# Input records:
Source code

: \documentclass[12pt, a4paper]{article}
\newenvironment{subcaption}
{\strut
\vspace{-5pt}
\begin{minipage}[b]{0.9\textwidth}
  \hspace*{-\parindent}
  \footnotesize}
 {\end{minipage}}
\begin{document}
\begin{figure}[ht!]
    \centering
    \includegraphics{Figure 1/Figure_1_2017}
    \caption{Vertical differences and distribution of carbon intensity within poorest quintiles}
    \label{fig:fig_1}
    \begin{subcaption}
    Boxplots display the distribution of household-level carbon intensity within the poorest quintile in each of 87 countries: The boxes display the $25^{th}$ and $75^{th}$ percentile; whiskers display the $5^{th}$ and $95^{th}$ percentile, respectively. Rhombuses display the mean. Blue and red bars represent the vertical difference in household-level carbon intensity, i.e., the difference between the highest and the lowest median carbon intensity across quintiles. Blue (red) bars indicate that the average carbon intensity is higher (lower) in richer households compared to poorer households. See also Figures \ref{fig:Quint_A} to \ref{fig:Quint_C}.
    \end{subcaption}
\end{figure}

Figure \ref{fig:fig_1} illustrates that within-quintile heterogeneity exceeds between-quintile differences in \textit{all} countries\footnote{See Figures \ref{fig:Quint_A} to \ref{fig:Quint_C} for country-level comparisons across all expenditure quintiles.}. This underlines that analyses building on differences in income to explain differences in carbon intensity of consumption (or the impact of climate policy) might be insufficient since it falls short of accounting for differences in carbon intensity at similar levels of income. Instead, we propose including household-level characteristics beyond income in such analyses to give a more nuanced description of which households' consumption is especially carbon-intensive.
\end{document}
* * *
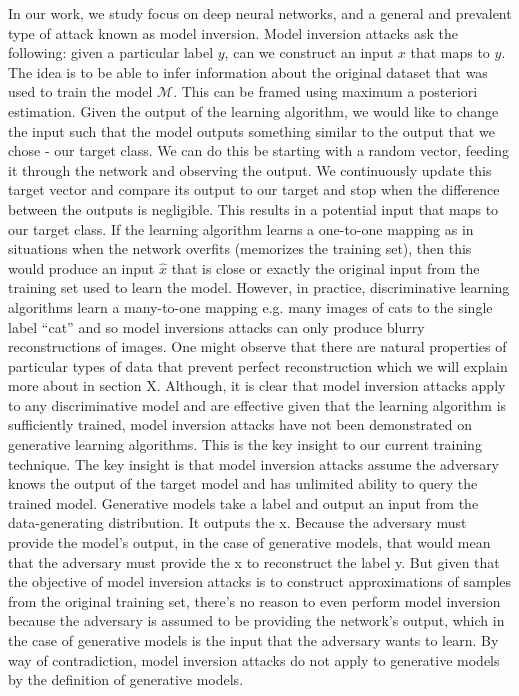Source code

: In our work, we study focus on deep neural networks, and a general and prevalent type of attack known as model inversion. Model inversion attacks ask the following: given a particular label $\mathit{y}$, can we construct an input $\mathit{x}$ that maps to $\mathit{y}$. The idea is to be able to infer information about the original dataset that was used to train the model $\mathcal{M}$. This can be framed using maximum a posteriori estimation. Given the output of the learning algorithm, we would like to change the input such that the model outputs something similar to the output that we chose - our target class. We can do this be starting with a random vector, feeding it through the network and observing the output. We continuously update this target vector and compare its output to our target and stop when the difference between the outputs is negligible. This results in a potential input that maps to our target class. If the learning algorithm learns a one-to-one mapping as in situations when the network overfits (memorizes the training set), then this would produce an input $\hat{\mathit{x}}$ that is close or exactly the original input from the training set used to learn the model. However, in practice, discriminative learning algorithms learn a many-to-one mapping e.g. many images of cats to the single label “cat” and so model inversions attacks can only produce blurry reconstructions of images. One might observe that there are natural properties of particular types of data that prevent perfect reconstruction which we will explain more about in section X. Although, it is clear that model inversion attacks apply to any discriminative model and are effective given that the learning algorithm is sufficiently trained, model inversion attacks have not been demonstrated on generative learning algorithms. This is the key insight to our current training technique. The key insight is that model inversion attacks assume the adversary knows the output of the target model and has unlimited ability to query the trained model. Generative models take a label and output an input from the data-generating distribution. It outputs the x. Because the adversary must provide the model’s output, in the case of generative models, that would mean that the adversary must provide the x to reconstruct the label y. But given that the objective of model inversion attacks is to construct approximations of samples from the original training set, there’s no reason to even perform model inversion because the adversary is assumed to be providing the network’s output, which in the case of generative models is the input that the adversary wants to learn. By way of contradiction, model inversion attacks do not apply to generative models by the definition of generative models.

# Prompt:
Search the records for the word "subcaption" and copy every line where it occurs.

# Answer box:
\newenvironment{subcaption}
    \begin{subcaption}
    \end{subcaption}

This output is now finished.